Car son livre est tout sauf une complainte ou un pamphlet : c’est une récit tendre et sans misérabilisme sur les personnes qu’elle a côtoyées pendant cette expérience : les anciennes syndicalistes, les femmes de ménage de ses différentes équipes, ses chefs sur le ferry de Ouistreham, ses contacts « affecteurs » dans les sociétés de nettoyage, etc. Et elle arrive à mon sens de façon d’autant plus forte à passer certains messages qu’elle le fait tout en douceur et en restant très factuelle, sans jugement de valeur d’un côté ou de l’autre.

Outre qu’elle écrit vraiment très bien (on se laisser complètement porter par le verbe qui sonne parlé sans résonner faux), elle partage avec son lecteur non seulement les expériences qu’elle vit personnellement (les attentes interminables à Pôle Emploi, les stages parfois à la limite du ridicule, les courbatures à la fin de ses heures, mais aussi les bonnes surprises comme les rencontres qu’elle fait et qui la dépannent quand par exemple elle a besoin d’une voiture, etc.) mais aussi celles qu’elle observe chez les autres ou qu’on lui rapporte.

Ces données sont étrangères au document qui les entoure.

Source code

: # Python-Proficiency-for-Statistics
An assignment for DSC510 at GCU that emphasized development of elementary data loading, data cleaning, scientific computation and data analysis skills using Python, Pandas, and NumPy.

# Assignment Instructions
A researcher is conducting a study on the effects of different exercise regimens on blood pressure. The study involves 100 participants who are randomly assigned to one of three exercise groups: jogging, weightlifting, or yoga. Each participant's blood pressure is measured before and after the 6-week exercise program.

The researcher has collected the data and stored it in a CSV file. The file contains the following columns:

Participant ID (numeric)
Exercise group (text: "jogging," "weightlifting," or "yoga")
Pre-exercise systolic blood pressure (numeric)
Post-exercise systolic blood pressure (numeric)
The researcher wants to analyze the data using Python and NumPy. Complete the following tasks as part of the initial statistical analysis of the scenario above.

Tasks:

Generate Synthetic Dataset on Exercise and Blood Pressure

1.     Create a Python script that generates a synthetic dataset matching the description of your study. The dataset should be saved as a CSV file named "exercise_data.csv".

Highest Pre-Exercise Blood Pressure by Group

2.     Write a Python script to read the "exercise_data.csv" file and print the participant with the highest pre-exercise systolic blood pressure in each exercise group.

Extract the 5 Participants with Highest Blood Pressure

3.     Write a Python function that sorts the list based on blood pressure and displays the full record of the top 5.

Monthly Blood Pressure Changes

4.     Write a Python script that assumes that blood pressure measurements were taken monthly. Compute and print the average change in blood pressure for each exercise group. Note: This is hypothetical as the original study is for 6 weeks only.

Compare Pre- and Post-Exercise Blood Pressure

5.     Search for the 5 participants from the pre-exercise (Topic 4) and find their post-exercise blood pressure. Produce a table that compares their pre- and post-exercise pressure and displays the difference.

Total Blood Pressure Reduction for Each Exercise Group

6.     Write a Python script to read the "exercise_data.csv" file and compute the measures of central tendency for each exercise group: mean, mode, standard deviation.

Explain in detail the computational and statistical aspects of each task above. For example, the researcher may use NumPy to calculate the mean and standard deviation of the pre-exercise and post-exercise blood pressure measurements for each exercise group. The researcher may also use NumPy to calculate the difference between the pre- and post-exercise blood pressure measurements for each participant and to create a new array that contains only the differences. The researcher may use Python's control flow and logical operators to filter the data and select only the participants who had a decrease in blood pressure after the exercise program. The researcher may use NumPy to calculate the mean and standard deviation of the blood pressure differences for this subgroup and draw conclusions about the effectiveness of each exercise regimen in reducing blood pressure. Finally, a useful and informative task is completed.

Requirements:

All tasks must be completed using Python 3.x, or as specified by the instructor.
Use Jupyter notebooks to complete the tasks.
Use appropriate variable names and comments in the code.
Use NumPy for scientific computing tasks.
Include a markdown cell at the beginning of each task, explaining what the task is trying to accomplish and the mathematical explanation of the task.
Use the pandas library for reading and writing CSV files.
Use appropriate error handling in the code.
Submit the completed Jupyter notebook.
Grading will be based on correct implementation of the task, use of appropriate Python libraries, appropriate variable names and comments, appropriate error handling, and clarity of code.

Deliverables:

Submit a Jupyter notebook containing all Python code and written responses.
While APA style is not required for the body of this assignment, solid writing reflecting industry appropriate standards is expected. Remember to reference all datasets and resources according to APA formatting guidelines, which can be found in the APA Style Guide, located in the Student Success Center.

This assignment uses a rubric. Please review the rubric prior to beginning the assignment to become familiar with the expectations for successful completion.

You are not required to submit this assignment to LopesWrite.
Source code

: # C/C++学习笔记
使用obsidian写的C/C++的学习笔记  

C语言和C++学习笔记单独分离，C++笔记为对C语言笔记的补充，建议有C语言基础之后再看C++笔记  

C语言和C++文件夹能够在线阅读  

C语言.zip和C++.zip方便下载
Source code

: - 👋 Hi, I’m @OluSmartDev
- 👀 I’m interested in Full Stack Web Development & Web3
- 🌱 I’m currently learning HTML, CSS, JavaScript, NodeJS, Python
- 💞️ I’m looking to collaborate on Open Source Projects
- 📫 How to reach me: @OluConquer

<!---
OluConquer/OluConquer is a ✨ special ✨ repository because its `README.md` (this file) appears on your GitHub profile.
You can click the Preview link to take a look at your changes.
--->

À la fois observatrice et « infiltrée » pour reprendre un mot à la mode, elle présente sous un jour tout à fait nouveau cette « France d’en bas » : loin des images chocs des journaux télévisés sur les banlieues ou les manifestations, les petites phrases ou petits moments de vie qu’elle nous relate sonnent tellement plus vrais et plus « représentatifs » de ce que peuvent vivre de nos jours les personnes sans qualifications tant au niveau des démarches administratives qu’à celui des emplois précaires.

Il aura fallu 6 mois à Florence Aubenas pour qu’on lui propose un CDI (certes à temps partiel), et c’est ainsi que se termine son récit. Je ne peux que vous recommander ce livre à la fois factuel et tendre, objectif et plein d’expériences très personnelles, dramatique et pourtant si drôle.

Décidément, je renoue de plus en plus de liens avec les auteurs français… Vivement que les éditeurs français entrent dans l’ère du numérique !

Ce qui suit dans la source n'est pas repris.